═══ MATERIAL PROVIDED ═══

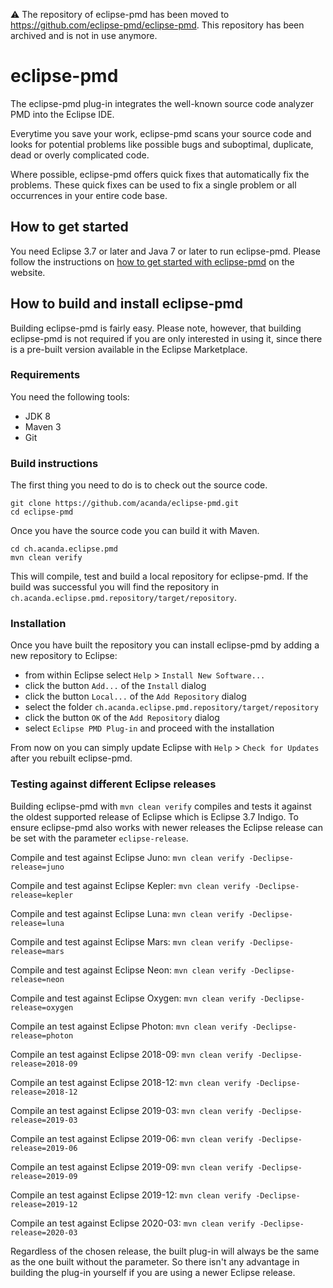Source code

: :warning: The repository of eclipse-pmd has been moved to https://github.com/eclipse-pmd/eclipse-pmd. This repository has been archived and is not in use anymore.

# eclipse-pmd
The eclipse-pmd plug-in integrates the well-known source code analyzer PMD into the Eclipse IDE.

Everytime you save your work, eclipse-pmd scans your source code and looks for potential problems like possible bugs and suboptimal, duplicate, dead or overly complicated code.

Where possible, eclipse-pmd offers quick fixes that automatically fix the problems. These quick fixes can be used to fix a single problem or all occurrences in your entire code base.

## How to get started
You need Eclipse 3.7 or later and Java 7 or later to run eclipse-pmd. Please follow the instructions on [how to get started with eclipse-pmd](http://acanda.github.io/eclipse-pmd/getting-started.html) on the website.

## How to build and install eclipse-pmd
Building eclipse-pmd is fairly easy. Please note, however, that building eclipse-pmd is not required if you are only interested in using it, since there is a pre-built version available in the Eclipse Marketplace.

### Requirements
You need the following tools:

* JDK 8
* Maven 3
* Git

### Build instructions
The first thing you need to do is to check out the source code.

```
git clone https://github.com/acanda/eclipse-pmd.git
cd eclipse-pmd
```

Once you have the source code you can build it with Maven.

```
cd ch.acanda.eclipse.pmd
mvn clean verify
```

This will compile, test and build a local repository for eclipse-pmd.
If the build was successful you will find the repository in `ch.acanda.eclipse.pmd.repository/target/repository`.

### Installation
Once you have built the repository you can install eclipse-pmd by adding a new repository to Eclipse: 

* from within Eclipse select `Help` > `Install New Software...`
* click the button `Add...` of the `Install` dialog
* click the button `Local...` of the `Add Repository` dialog 
* select the folder `ch.acanda.eclipse.pmd.repository/target/repository`
* click the button `OK` of the `Add Repository` dialog
* select `Eclipse PMD Plug-in` and proceed with the installation

From now on you can simply update Eclipse with `Help` > `Check for Updates` after you rebuilt eclipse-pmd.

### Testing against different Eclipse releases
Building eclipse-pmd with `mvn clean verify` compiles and tests it against the oldest supported release of Eclipse which is Eclipse 3.7 Indigo. To ensure eclipse-pmd also works with newer releases the Eclipse release can be set with the parameter `eclipse-release`.

Compile and test against Eclipse Juno: `mvn clean verify -Declipse-release=juno`

Compile and test against Eclipse Kepler: `mvn clean verify -Declipse-release=kepler`

Compile and test against Eclipse Luna: `mvn clean verify -Declipse-release=luna`

Compile and test against Eclipse Mars: `mvn clean verify -Declipse-release=mars`

Compile and test against Eclipse Neon: `mvn clean verify -Declipse-release=neon`

Compile and test against Eclipse Oxygen: `mvn clean verify -Declipse-release=oxygen`

Compile an test against Eclipse Photon: `mvn clean verify -Declipse-release=photon`

Compile an test against Eclipse 2018-09: `mvn clean verify -Declipse-release=2018-09`

Compile an test against Eclipse 2018-12: `mvn clean verify -Declipse-release=2018-12`

Compile an test against Eclipse 2019-03: `mvn clean verify -Declipse-release=2019-03`

Compile an test against Eclipse 2019-06: `mvn clean verify -Declipse-release=2019-06`

Compile an test against Eclipse 2019-09: `mvn clean verify -Declipse-release=2019-09`

Compile an test against Eclipse 2019-12: `mvn clean verify -Declipse-release=2019-12`

Compile an test against Eclipse 2020-03: `mvn clean verify -Declipse-release=2020-03`

Regardless of the chosen release, the built plug-in will always be the same as the one built without the parameter. So there isn't any advantage in building the plug-in yourself if you are using a newer Eclipse release.
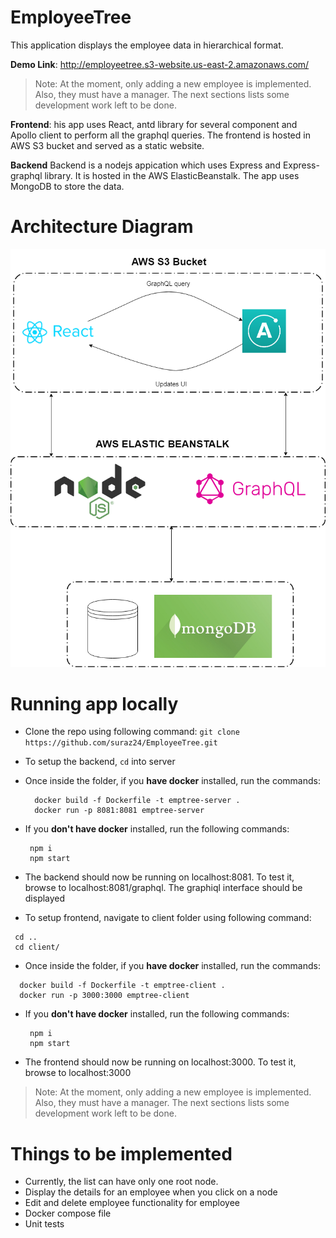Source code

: # EmployeeTree
This application displays the employee data in hierarchical format.

**Demo Link**: http://employeetree.s3-website.us-east-2.amazonaws.com/
> Note: At the moment, only adding a new employee is implemented. Also, they must have a manager. The next sections lists some development work left to be done.

**Frontend**: his app uses React, antd library for several component and Apollo client to perform all the graphql queries. The frontend is hosted in AWS S3 bucket and served as a static website. 
 
 **Backend**
Backend is a nodejs appication which uses Express and Express-graphql library. It is hosted in the AWS ElasticBeanstalk. The app uses MongoDB to store the data.

# Architecture Diagram
![Alt text](/Architecture.png?raw=true "Architecture")

# Running app locally
* Clone the repo using following command:
  ```git clone https://github.com/suraz24/EmployeeTree.git```
* To setup the backend, `cd` into server
* Once inside the folder, if you **have docker** installed, run the commands:
  ```
    docker build -f Dockerfile -t emptree-server . 
    docker run -p 8081:8081 emptree-server
  ```
* If you **don't have docker** installed, run the following commands:
   ```
    npm i
    npm start
  ```
 * The backend should now be running on localhost:8081. To test it, browse to localhost:8081/graphql. The graphiql interface should be displayed
 
 * To setup frontend, navigate to client folder using following command:
 ``` 
  cd ..
  cd client/
 ```
 * Once inside the folder, if you **have docker** installed, run the commands:
  ```
    docker build -f Dockerfile -t emptree-client . 
    docker run -p 3000:3000 emptree-client
  ```
* If you **don't have docker** installed, run the following commands:
   ```
    npm i
    npm start
  ```
* The frontend should now be running on localhost:3000. To test it, browse to localhost:3000

> Note: At the moment, only adding a new employee is implemented. Also, they must have a manager. The next sections lists some development work left to be done.
  
  

# Things to be implemented
* Currently, the list can have only one root node.
* Display the details for an employee when you click on a node
* Edit and delete employee functionality for employee
* Docker compose file
* Unit tests

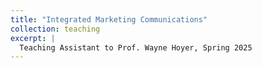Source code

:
 ```yaml
---
title: "Integrated Marketing Communications"
collection: teaching
excerpt: |
  Teaching Assistant to Prof. Wayne Hoyer, Spring 2025
---
```


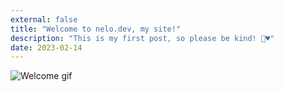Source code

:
 ```yaml
---
external: false
title: "Welcome to nelo.dev, my site!"
description: "This is my first post, so please be kind! 🦄♥️"
date: 2023-02-14
---
```


![Welcome gif](https://gifsec.com/wp-content/uploads/2022/09/welcome-gif-50.gif)
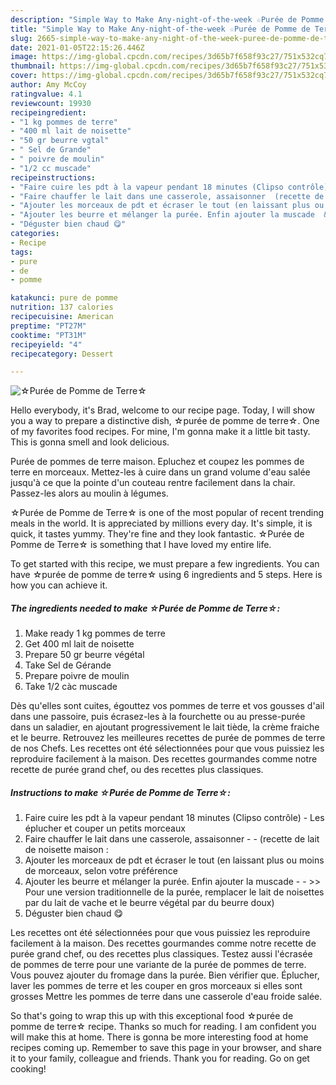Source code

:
```yaml
---
description: "Simple Way to Make Any-night-of-the-week ☆Purée de Pomme de Terre☆"
title: "Simple Way to Make Any-night-of-the-week ☆Purée de Pomme de Terre☆"
slug: 2665-simple-way-to-make-any-night-of-the-week-puree-de-pomme-de-terre
date: 2021-01-05T22:15:26.446Z
image: https://img-global.cpcdn.com/recipes/3d65b7f658f93c27/751x532cq70/☆puree-de-pomme-de-terre☆-photo-principale-de-la-recette.jpg
thumbnail: https://img-global.cpcdn.com/recipes/3d65b7f658f93c27/751x532cq70/☆puree-de-pomme-de-terre☆-photo-principale-de-la-recette.jpg
cover: https://img-global.cpcdn.com/recipes/3d65b7f658f93c27/751x532cq70/☆puree-de-pomme-de-terre☆-photo-principale-de-la-recette.jpg
author: Amy McCoy
ratingvalue: 4.1
reviewcount: 19930
recipeingredient:
- "1 kg pommes de terre"
- "400 ml lait de noisette"
- "50 gr beurre vgtal"
- " Sel de Grande"
- " poivre de moulin"
- "1/2 cc muscade"
recipeinstructions:
- "Faire cuire les pdt à la vapeur pendant 18 minutes (Clipso contrôle) Les éplucher et couper un petits morceaux"
- "Faire chauffer le lait dans une casserole, assaisonner  (recette de lait de noisette maison :"
- "Ajouter les morceaux de pdt et écraser le tout (en laissant plus ou moins de morceaux, selon votre préférence"
- "Ajouter les beurre et mélanger la purée. Enfin ajouter la muscade  &gt;&gt; Pour une version traditionnelle de la purée, remplacer le lait de noisettes par du lait de vache et le beurre végétal par du beurre doux)"
- "Déguster bien chaud 😋"
categories:
- Recipe
tags:
- pure
- de
- pomme

katakunci: pure de pomme 
nutrition: 137 calories
recipecuisine: American
preptime: "PT27M"
cooktime: "PT31M"
recipeyield: "4"
recipecategory: Dessert

---
```



![☆Purée de Pomme de Terre☆](https://img-global.cpcdn.com/recipes/3d65b7f658f93c27/751x532cq70/☆puree-de-pomme-de-terre☆-photo-principale-de-la-recette.jpg)

Hello everybody, it's Brad, welcome to our recipe page. Today, I will show you a way to prepare a distinctive dish, ☆purée de pomme de terre☆. One of my favorites food recipes. For mine, I'm gonna make it a little bit tasty. This is gonna smell and look delicious.

Purée de pommes de terre maison. Epluchez et coupez les pommes de terre en morceaux. Mettez-les à cuire dans un grand volume d&#39;eau salée jusqu&#39;à ce que la pointe d&#39;un couteau rentre facilement dans la chair. Passez-les alors au moulin à légumes.

☆Purée de Pomme de Terre☆ is one of the most popular of recent trending meals in the world. It is appreciated by millions every day. It's simple, it is quick, it tastes yummy. They're fine and they look fantastic. ☆Purée de Pomme de Terre☆ is something that I have loved my entire life.


To get started with this recipe, we must prepare a few ingredients. You can have ☆purée de pomme de terre☆ using 6 ingredients and 5 steps. Here is how you can achieve it.

<!--inarticleads1-->

##### The ingredients needed to make ☆Purée de Pomme de Terre☆:

1. Make ready 1 kg pommes de terre
1. Get 400 ml lait de noisette
1. Prepare 50 gr beurre végétal
1. Take  Sel de Gérande
1. Prepare  poivre de moulin
1. Take 1/2 càc muscade


Dès qu&#39;elles sont cuites, égouttez vos pommes de terre et vos gousses d&#39;ail dans une passoire, puis écrasez-les à la fourchette ou au presse-purée dans un saladier, en ajoutant progressivement le lait tiède, la crème fraiche et le beurre. Retrouvez les meilleures recettes de purée de pommes de terre de nos Chefs. Les recettes ont été sélectionnées pour que vous puissiez les reproduire facilement à la maison. Des recettes gourmandes comme notre recette de purée grand chef, ou des recettes plus classiques. 

<!--inarticleads2-->

##### Instructions to make ☆Purée de Pomme de Terre☆:

1. Faire cuire les pdt à la vapeur pendant 18 minutes (Clipso contrôle) - Les éplucher et couper un petits morceaux
1. Faire chauffer le lait dans une casserole, assaisonner -  - (recette de lait de noisette maison :
1. Ajouter les morceaux de pdt et écraser le tout (en laissant plus ou moins de morceaux, selon votre préférence
1. Ajouter les beurre et mélanger la purée. Enfin ajouter la muscade -  - &gt;&gt; Pour une version traditionnelle de la purée, remplacer le lait de noisettes par du lait de vache et le beurre végétal par du beurre doux)
1. Déguster bien chaud 😋


Les recettes ont été sélectionnées pour que vous puissiez les reproduire facilement à la maison. Des recettes gourmandes comme notre recette de purée grand chef, ou des recettes plus classiques. Testez aussi l&#39;écrasée de pommes de terre pour une variante de la purée de pommes de terre. Vous pouvez ajouter du fromage dans la purée. Bien vérifier que. Éplucher, laver les pommes de terre et les couper en gros morceaux si elles sont grosses Mettre les pommes de terre dans une casserole d&#39;eau froide salée. 

So that's going to wrap this up with this exceptional food ☆purée de pomme de terre☆ recipe. Thanks so much for reading. I am confident you will make this at home. There is gonna be more interesting food at home recipes coming up. Remember to save this page in your browser, and share it to your family, colleague and friends. Thank you for reading. Go on get cooking!
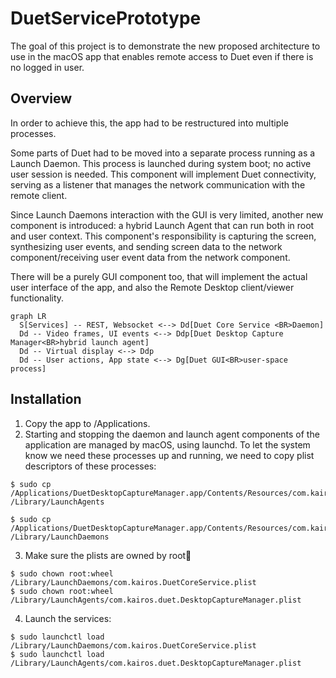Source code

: # DuetServicePrototype

The goal of this project is to demonstrate the new proposed architecture to use in the macOS app that enables remote access to Duet even if there is no logged in user. 

## Overview
In order to achieve this, the app had to be restructured into multiple processes.

Some parts of Duet had to be moved into a separate process running as a Launch Daemon. This process is launched during system boot; no active user session is needed. This component will implement Duet connectivity, serving as a listener that manages the network communication with the remote client.

Since Launch Daemons interaction with the GUI is very limited, another new component is introduced: a hybrid Launch Agent that can run both in root and user context. This component's responsibility is capturing the screen, synthesizing user events, and sending screen data to the network component/receiving user event data from the network component.

There will be a purely GUI component too, that will implement the actual user interface of the app, and also the Remote Desktop client/viewer functionality. 

``` mermaid
graph LR
  S[Services] -- REST, Websocket <--> Dd[Duet Core Service <BR>Daemon]
  Dd -- Video frames, UI events <--> Ddp[Duet Desktop Capture Manager<BR>hybrid launch agent]
  Dd -- Virtual display <--> Ddp
  Dd -- User actions, App state <--> Dg[Duet GUI<BR>user-space process]
```

## Installation
1. Copy the app to /Applications.
2. Starting and stopping the daemon and launch agent components of the application are managed by macOS, using launchd. To let the system know we need these processes up and running, we need to copy plist descriptors of these processes:

```
$ sudo cp /Applications/DuetDesktopCaptureManager.app/Contents/Resources/com.kairos.duet.DesktopCaptureManager.plist /Library/LaunchAgents

$ sudo cp /Applications/DuetDesktopCaptureManager.app/Contents/Resources/com.kairos.DuetCoreService.plist /Library/LaunchDaemons
```

3. Make sure the plists are owned by root:wheel:

```
$ sudo chown root:wheel /Library/LaunchDaemons/com.kairos.DuetCoreService.plist 
$ sudo chown root:wheel /Library/LaunchAgents/com.kairos.duet.DesktopCaptureManager.plist

```

4. Launch the services:

```
$ sudo launchctl load /Library/LaunchDaemons/com.kairos.DuetCoreService.plist
$ sudo launchctl load /Library/LaunchAgents/com.kairos.duet.DesktopCaptureManager.plist

```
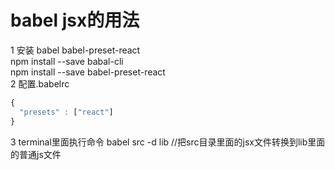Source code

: # babel jsx的用法
1 安装 babel babel-preset-react   
npm install --save babal-cli  
npm install --save babel-preset-react  
2 配置.babelrc  
```javascript
{
  "presets" : ["react"]
}
```
3 terminal里面执行命令
babel src -d lib //把src目录里面的jsx文件转换到lib里面的普通js文件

═══

— ACTIVITY —
Could you reproduce exactly the lines of the entries above, from the one with "This will compile, test" through the one with "### Testing against", and nothing else?

— THE COMPLETED TASK —
This will compile, test and build a local repository for eclipse-pmd.
If the build was successful you will find the repository in `ch.acanda.eclipse.pmd.repository/target/repository`.

### Installation
Once you have built the repository you can install eclipse-pmd by adding a new repository to Eclipse: 

* from within Eclipse select `Help` > `Install New Software...`
* click the button `Add...` of the `Install` dialog
* click the button `Local...` of the `Add Repository` dialog 
* select the folder `ch.acanda.eclipse.pmd.repository/target/repository`
* click the button `OK` of the `Add Repository` dialog
* select `Eclipse PMD Plug-in` and proceed with the installation

From now on you can simply update Eclipse with `Help` > `Check for Updates` after you rebuilt eclipse-pmd.

### Testing against different Eclipse releases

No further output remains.